The task —
Leave the pictures out and quote every line from the start of the listing to the line with "During the assessment", inclusive.

The records —
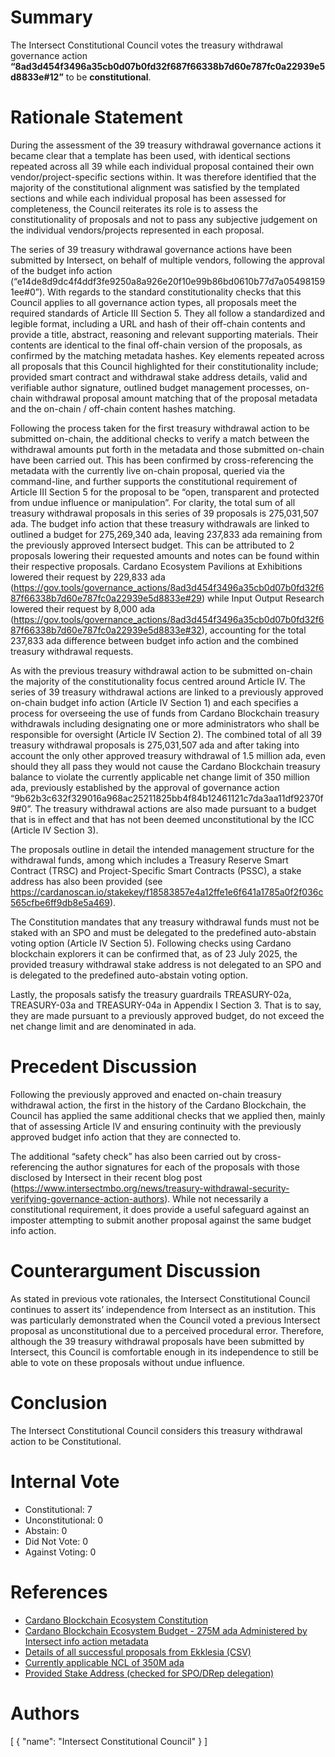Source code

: 
# Summary

The Intersect Constitutional Council votes the treasury withdrawal governance action **“8ad3d454f3496a35cb0d07b0fd32f687f66338b7d60e787fc0a22939e5d8833e#12”** to be **constitutional**.

# Rationale Statement

During the assessment of the 39 treasury withdrawal governance actions it became clear that a template has been used, with identical sections repeated across all 39 while each individual proposal contained their own vendor/project-specific sections within. It was therefore identified that the majority of the constitutional alignment was satisfied by the templated sections and while each individual proposal has been assessed for completeness, the Council reiterates its role is to assess the constitutionality of proposals and not to pass any subjective judgement on the individual vendors/projects represented in each proposal.

The series of 39 treasury withdrawal governance actions have been submitted by Intersect, on behalf of multiple vendors, following the approval of the budget info action (“e14de8d9dc4f4ddf3fe9250a8a926e20f10e99b86bd0610b77d7a054981591ee#0”). With regards to the standard constitutionality checks that this Council applies to all governance action types, all proposals meet the required standards of Article III Section 5. They all follow a standardized and legible format, including a URL and hash of their off-chain contents and provide a title, abstract, reasoning and relevant supporting materials. Their contents are identical to the final off-chain version of the proposals, as confirmed by the matching metadata hashes. Key elements repeated across all proposals that this Council highlighted for their constitutionality include; provided smart contract and withdrawal stake address details, valid and verifiable author signature, outlined budget management processes, on-chain withdrawal proposal amount matching that of the proposal metadata and the on-chain / off-chain content hashes matching.

Following the process taken for the first treasury withdrawal action to be submitted on-chain, the additional checks to verify a match between the withdrawal amounts put forth in the metadata and those submitted on-chain have been carried out. This has been confirmed by cross-referencing the metadata with the currently live on-chain proposal, queried via the command-line, and further supports the constitutional requirement of Article III Section 5 for the proposal to be “open, transparent and protected from undue influence or manipulation”. For clarity, the total sum of all treasury withdrawal proposals in this series of 39 proposals is 275,031,507 ada. The budget info action that these treasury withdrawals are linked to outlined a budget for 275,269,340 ada, leaving 237,833 ada remaining from the previously approved Intersect budget. This can be attributed to 2 proposals lowering their requested amounts and notes can be found within their respective proposals. Cardano Ecosystem Pavilions at Exhibitions lowered their request by 229,833 ada (https://gov.tools/governance_actions/8ad3d454f3496a35cb0d07b0fd32f687f66338b7d60e787fc0a22939e5d8833e#29) while Input Output Research lowered their request by 8,000 ada (https://gov.tools/governance_actions/8ad3d454f3496a35cb0d07b0fd32f687f66338b7d60e787fc0a22939e5d8833e#32), accounting for the total 237,833 ada difference between budget info action and the combined treasury withdrawal requests.

As with the previous treasury withdrawal action to be submitted on-chain the majority of the constitutionality focus centred around Article IV. The series of 39 treasury withdrawal actions are linked to a previously approved on-chain budget info action (Article IV Section 1) and each specifies a process for overseeing the use of funds from Cardano Blockchain treasury withdrawals including designating one or more administrators who shall be responsible for oversight (Article IV Section 2). The combined total of all 39 treasury withdrawal proposals is 275,031,507 ada and after taking into account the only other approved treasury withdrawal of 1.5 million ada, even should they all pass they would not cause the Cardano Blockchain treasury balance to violate the currently applicable net change limit of 350 million ada, previously established by the approval of governance action “9b62b3c632f329016a968ac25211825bb4f84b12461121c7da3aa11df92370f9#0”. The treasury withdrawal actions are also made pursuant to a budget that is in effect and that has not been deemed unconstitutional by the ICC (Article IV Section 3).

The proposals outline in detail the intended management structure for the withdrawal funds, among which includes a Treasury Reserve Smart Contract (TRSC) and Project-Specific Smart Contracts (PSSC), a stake address has also been provided (see https://cardanoscan.io/stakekey/f18583857e4a12ffe1e6f641a1785a0f2f036c565cfbe6ff9db8e5a469). 

The Constitution mandates that any treasury withdrawal funds must not be staked with an SPO and must be delegated to the predefined auto-abstain voting option (Article IV Section 5). Following checks using Cardano blockchain explorers it can be confirmed that, as of 23 July 2025, the provided treasury withdrawal stake address is not delegated to an SPO and is delegated to the predefined auto-abstain voting option.

Lastly, the proposals satisfy the treasury guardrails TREASURY-02a, TREASURY-03a and TREASURY-04a in Appendix I Section 3. That is to say, they are made pursuant to a previously approved budget, do not exceed the net change limit and are denominated in ada.

# Precedent Discussion

Following the previously approved and enacted on-chain treasury withdrawal action, the first in the history of the Cardano Blockchain, the Council has applied the same additional checks that we applied then, mainly that of assessing Article IV and ensuring continuity with the previously approved budget info action that they are connected to.

The additional “safety check” has also been carried out by cross-referencing the author signatures for each of the proposals with those disclosed by Intersect in their recent blog post (https://www.intersectmbo.org/news/treasury-withdrawal-security-verifying-governance-action-authors). While not necessarily a constitutional requirement, it does provide a useful safeguard against an imposter attempting to submit another proposal against the same budget info action.

# Counterargument Discussion

As stated in previous vote rationales, the Intersect Constitutional Council continues to assert its’ independence from Intersect as an institution. This was particularly demonstrated when the Council voted a previous Intersect proposal as unconstitutional due to a perceived procedural error. Therefore, although the 39 treasury withdrawal proposals have been submitted by Intersect, this Council is comfortable enough in its independence to still be able to vote on these proposals without undue influence.

# Conclusion

The Intersect Constitutional Council considers this treasury withdrawal action to be Constitutional.

# Internal Vote

- Constitutional: 7
- Unconstitutional: 0
- Abstain: 0
- Did Not Vote: 0
- Against Voting: 0

# References

- [Cardano Blockchain Ecosystem Constitution](ipfs://bafkreiazhhawe7sjwuthcfgl3mmv2swec7sukvclu3oli7qdyz4uhhuvmy)
- [Cardano Blockchain Ecosystem Budget - 275M ada Administered by Intersect info action metadata](ipfs://bafkreibeajhkes7bxjlkghkingcgltqcwazz2ya5oknveqwt5nont7tg6u)
- [Details of all successful proposals from Ekklesia (CSV)](ipfs://bafybeicwrop4q7xvnyjdd5drumbe56sqtm5lbe2ul3c262zt4hgguzdycm)
- [Currently applicable NCL of 350M ada](ipfs://bafkreiaqno22swabd3kcqt2awtgwaucdzaagacoemxwadm3exrchhnfite)
- [Provided Stake Address (checked for SPO/DRep delegation)](https://cardanoscan.io/stakekey/f18583857e4a12ffe1e6f641a1785a0f2f036c565cfbe6ff9db8e5a469)

# Authors

[
  {
    "name": "Intersect Constitutional Council"
  }
]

Reply to the task —
Source code

: 
# Summary

The Intersect Constitutional Council votes the treasury withdrawal governance action **“8ad3d454f3496a35cb0d07b0fd32f687f66338b7d60e787fc0a22939e5d8833e#12”** to be **constitutional**.

# Rationale Statement

During the assessment of the 39 treasury withdrawal governance actions it became clear that a template has been used, with identical sections repeated across all 39 while each individual proposal contained their own vendor/project-specific sections within. It was therefore identified that the majority of the constitutional alignment was satisfied by the templated sections and while each individual proposal has been assessed for completeness, the Council reiterates its role is to assess the constitutionality of proposals and not to pass any subjective judgement on the individual vendors/projects represented in each proposal.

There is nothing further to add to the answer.